Semantic Web + FluidDB

10 views
Skip to first unread message

orlin

unread,
Sep 2, 2009, 1:33:55 PM9/2/09
to FluidDB Users
Hi,

The "linking objects" thread was great, especially its going into
semantic web territory. Exciting to know there is substantial
interest in that. I would like to approach it afresh and from a
slightly different angle.

I've also thought about how triples could map on fluiddb. There are
several ways to do it. Almost got sucked into it. At some point
though I stepped back asking "why". Now I ask you. Except for its
being interesting, fluiddb as a triple store, among all the other ways
to look at it... Why? What value does it bring? How would you
compete against stores that exist solely for the purpose of storing
massive ammounts of triples and are optimized to query such. Lots of
production-ready, highly-competitive opensource projects. Isn't this
taking away from the focus of what fluiddb is really good at?
Something that semantic technologies can't (easily) do. To me, the
social aspect and the query language is what set fluiddb apart and
simplicity is what will make it succeed like no other.

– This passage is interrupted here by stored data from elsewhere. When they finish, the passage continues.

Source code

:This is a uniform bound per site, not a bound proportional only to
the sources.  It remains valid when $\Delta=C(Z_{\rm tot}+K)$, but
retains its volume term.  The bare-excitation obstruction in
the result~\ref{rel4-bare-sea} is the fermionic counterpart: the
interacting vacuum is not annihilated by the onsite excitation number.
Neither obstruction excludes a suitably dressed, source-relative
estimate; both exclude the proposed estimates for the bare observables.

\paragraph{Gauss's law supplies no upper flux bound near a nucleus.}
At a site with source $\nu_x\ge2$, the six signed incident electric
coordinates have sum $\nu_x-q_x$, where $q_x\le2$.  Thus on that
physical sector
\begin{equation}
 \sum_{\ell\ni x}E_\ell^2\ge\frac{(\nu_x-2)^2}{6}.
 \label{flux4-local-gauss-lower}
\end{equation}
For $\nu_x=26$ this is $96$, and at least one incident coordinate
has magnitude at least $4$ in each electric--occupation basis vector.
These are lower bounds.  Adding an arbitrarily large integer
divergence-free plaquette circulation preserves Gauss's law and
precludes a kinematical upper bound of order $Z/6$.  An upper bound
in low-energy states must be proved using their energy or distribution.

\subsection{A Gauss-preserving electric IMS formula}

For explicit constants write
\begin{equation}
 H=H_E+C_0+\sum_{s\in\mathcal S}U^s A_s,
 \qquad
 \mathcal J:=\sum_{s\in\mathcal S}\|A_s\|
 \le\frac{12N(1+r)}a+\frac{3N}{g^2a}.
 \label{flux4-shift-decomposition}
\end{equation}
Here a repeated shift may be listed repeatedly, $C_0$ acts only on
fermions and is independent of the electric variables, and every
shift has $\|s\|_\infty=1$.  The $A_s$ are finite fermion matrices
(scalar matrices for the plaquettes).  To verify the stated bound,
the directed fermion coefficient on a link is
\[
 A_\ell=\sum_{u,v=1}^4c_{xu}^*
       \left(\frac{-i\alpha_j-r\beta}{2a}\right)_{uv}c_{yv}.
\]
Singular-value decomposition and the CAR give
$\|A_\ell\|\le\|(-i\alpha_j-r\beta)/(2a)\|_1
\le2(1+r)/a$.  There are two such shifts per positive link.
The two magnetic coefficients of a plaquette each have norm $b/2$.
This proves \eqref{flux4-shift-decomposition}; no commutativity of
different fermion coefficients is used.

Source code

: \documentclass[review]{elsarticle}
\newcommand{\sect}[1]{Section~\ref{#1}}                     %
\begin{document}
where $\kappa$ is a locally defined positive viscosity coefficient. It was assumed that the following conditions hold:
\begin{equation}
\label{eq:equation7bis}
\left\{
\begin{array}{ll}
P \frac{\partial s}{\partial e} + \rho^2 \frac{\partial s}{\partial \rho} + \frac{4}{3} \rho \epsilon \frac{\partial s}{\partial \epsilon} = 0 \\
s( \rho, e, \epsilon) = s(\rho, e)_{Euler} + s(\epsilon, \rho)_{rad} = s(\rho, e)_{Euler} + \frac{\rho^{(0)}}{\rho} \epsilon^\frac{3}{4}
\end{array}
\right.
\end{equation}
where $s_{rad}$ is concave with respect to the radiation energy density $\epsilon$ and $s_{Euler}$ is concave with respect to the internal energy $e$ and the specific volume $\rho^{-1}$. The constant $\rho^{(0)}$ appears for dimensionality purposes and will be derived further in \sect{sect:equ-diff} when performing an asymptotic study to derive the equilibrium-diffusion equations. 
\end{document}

Yes, sparql is
great, but I wonder how many would use it, even if made availble too.
I sense that the fluiddb query language will be good enough for most
searches and thus preferred by most. Later, I plan to write more
about searching and how in some ways the query language is better than
sparql (to the "fluiddb discuss" group)...

So object:tag and triples can peacefully coexist, yet they seem like
competing representations, each with their specific software / tools.
There is another way.

Planning to use semantic technologies (if your data is public, and
perhaps even if not - I'd recommend http://talis.com/platform)
together with fluiddb. A hybrid approach. Not completely semantic
web, but more of a fusion. Some or all the data can be auto-imported
into fluiddb in the object->tag->value format that is most natural to
fluiddb users. This is again for the purpose of further social
tagging, sharing with other apps, convenient querying, and everything
that makes fluiddb great. Any data that has been imported from the
semantic web side, can be re-imported. This solves the temporary
issue of fluiddb being alpha and most of the headache that comes with
loss of data. Webhooks could solve the problem of updating the triple
store with fluiddb data, so the flow can go both ways.

Even after fluiddb is fully stable, there is "peace of mind" that
comes from having your data backed up. Having it also in rdf is a
huge plus. Automatically available to all non-fluiddb users (i.e. the
rest of the www). Fluiddb and the triple stores would probably
interlink anyway. Being addressable, fluiddb can be linked to, as
well as link through tag values.

So we have some triples. How do we get them into fluiddb? We could
have a data model to validate against -- a definition language in the
form of fluiddl.owl (ontology), fluiddl.rdfs (schema), fluiddl.spin
(for constraints checking), or whatever. Does it make sense to
describe the crud for objects & tags entirely in rdf? I picture an
intermediary service that converts the rdf to api calls. I guess not
exactly crud. Just post (create), put (update except for about),
delete (but not objects), etc. Basically whatever fluiddb allows. If
the fluiddb api changes, this adapter gets fixed and all semantic apps
continue working as happy as before.

How do we get the rdf of a specific application converted to the
fluiddb rdf described above? Personally, I think with http://www.spinrdf.org/.
Here is an example http://composing-the-semantic-web.blogspot.com/2009/08/ontology-mapping-with-spin-templates.html
post about such transformation of data from one ontology to another.
So we can use sparql for this or more. I'm sure there are other ways
too.

An application api can make this doubling of data transparent. It
puts it in both places at once. Synchronously, in parallel with http
calls, or with amqp, or possibly just update one of the stores and
then bring the other up to date with a background job. The fluiddb
import service could be an extraction of the first such app,
refactored, and a basis for all further semantic apps.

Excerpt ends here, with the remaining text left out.